(Dataset entries)

* * * * * * *

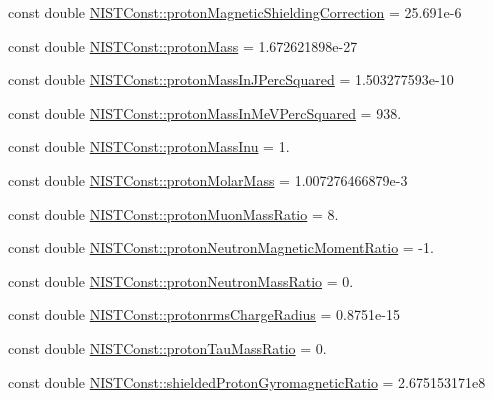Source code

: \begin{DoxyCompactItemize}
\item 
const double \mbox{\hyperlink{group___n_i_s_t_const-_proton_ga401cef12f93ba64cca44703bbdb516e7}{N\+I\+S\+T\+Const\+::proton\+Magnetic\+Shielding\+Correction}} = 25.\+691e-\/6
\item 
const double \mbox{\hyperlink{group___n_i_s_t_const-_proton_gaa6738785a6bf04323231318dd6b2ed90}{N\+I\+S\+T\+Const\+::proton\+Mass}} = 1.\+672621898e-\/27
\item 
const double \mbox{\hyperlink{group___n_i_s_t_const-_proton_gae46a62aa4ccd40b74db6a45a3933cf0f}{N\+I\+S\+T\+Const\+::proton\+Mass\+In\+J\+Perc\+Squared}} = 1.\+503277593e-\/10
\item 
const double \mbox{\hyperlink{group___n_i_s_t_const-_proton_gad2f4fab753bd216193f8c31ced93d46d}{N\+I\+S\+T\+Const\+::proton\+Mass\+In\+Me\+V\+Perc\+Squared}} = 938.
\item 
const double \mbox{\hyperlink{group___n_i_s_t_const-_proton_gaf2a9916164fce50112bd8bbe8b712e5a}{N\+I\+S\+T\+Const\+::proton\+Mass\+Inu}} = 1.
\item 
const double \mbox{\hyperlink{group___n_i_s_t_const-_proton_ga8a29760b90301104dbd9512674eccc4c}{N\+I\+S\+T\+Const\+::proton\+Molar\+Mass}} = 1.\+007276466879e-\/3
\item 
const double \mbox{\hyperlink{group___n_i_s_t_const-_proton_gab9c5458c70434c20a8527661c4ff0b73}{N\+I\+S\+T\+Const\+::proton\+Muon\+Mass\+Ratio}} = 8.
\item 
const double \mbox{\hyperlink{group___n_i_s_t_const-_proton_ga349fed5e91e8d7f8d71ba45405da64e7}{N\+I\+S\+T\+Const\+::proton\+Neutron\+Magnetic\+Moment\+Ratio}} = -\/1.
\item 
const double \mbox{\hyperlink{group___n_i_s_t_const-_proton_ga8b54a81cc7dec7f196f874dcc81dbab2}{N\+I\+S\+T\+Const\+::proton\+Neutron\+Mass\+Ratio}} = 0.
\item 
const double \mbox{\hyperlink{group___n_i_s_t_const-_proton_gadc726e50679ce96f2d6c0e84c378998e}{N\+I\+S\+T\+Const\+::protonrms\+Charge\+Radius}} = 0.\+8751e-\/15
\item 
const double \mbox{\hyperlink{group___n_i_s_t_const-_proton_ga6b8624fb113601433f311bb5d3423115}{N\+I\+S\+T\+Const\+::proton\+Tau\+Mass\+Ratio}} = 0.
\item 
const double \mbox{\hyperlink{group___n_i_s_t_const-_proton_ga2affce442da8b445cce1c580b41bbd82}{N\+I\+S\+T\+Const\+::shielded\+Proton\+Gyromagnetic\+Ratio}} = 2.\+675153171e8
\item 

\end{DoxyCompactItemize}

* * * * * * *

What the task requires: Set each line of the records down exactly, leaving every picture out.

Task response:
Source code

: \begin{DoxyCompactItemize}
\item 
const double \mbox{\hyperlink{group___n_i_s_t_const-_proton_ga401cef12f93ba64cca44703bbdb516e7}{N\+I\+S\+T\+Const\+::proton\+Magnetic\+Shielding\+Correction}} = 25.\+691e-\/6
\item 
const double \mbox{\hyperlink{group___n_i_s_t_const-_proton_gaa6738785a6bf04323231318dd6b2ed90}{N\+I\+S\+T\+Const\+::proton\+Mass}} = 1.\+672621898e-\/27
\item 
const double \mbox{\hyperlink{group___n_i_s_t_const-_proton_gae46a62aa4ccd40b74db6a45a3933cf0f}{N\+I\+S\+T\+Const\+::proton\+Mass\+In\+J\+Perc\+Squared}} = 1.\+503277593e-\/10
\item 
const double \mbox{\hyperlink{group___n_i_s_t_const-_proton_gad2f4fab753bd216193f8c31ced93d46d}{N\+I\+S\+T\+Const\+::proton\+Mass\+In\+Me\+V\+Perc\+Squared}} = 938.
\item 
const double \mbox{\hyperlink{group___n_i_s_t_const-_proton_gaf2a9916164fce50112bd8bbe8b712e5a}{N\+I\+S\+T\+Const\+::proton\+Mass\+Inu}} = 1.
\item 
const double \mbox{\hyperlink{group___n_i_s_t_const-_proton_ga8a29760b90301104dbd9512674eccc4c}{N\+I\+S\+T\+Const\+::proton\+Molar\+Mass}} = 1.\+007276466879e-\/3
\item 
const double \mbox{\hyperlink{group___n_i_s_t_const-_proton_gab9c5458c70434c20a8527661c4ff0b73}{N\+I\+S\+T\+Const\+::proton\+Muon\+Mass\+Ratio}} = 8.
\item 
const double \mbox{\hyperlink{group___n_i_s_t_const-_proton_ga349fed5e91e8d7f8d71ba45405da64e7}{N\+I\+S\+T\+Const\+::proton\+Neutron\+Magnetic\+Moment\+Ratio}} = -\/1.
\item 
const double \mbox{\hyperlink{group___n_i_s_t_const-_proton_ga8b54a81cc7dec7f196f874dcc81dbab2}{N\+I\+S\+T\+Const\+::proton\+Neutron\+Mass\+Ratio}} = 0.
\item 
const double \mbox{\hyperlink{group___n_i_s_t_const-_proton_gadc726e50679ce96f2d6c0e84c378998e}{N\+I\+S\+T\+Const\+::protonrms\+Charge\+Radius}} = 0.\+8751e-\/15
\item 
const double \mbox{\hyperlink{group___n_i_s_t_const-_proton_ga6b8624fb113601433f311bb5d3423115}{N\+I\+S\+T\+Const\+::proton\+Tau\+Mass\+Ratio}} = 0.
\item 
const double \mbox{\hyperlink{group___n_i_s_t_const-_proton_ga2affce442da8b445cce1c580b41bbd82}{N\+I\+S\+T\+Const\+::shielded\+Proton\+Gyromagnetic\+Ratio}} = 2.\+675153171e8
\item 

\end{DoxyCompactItemize}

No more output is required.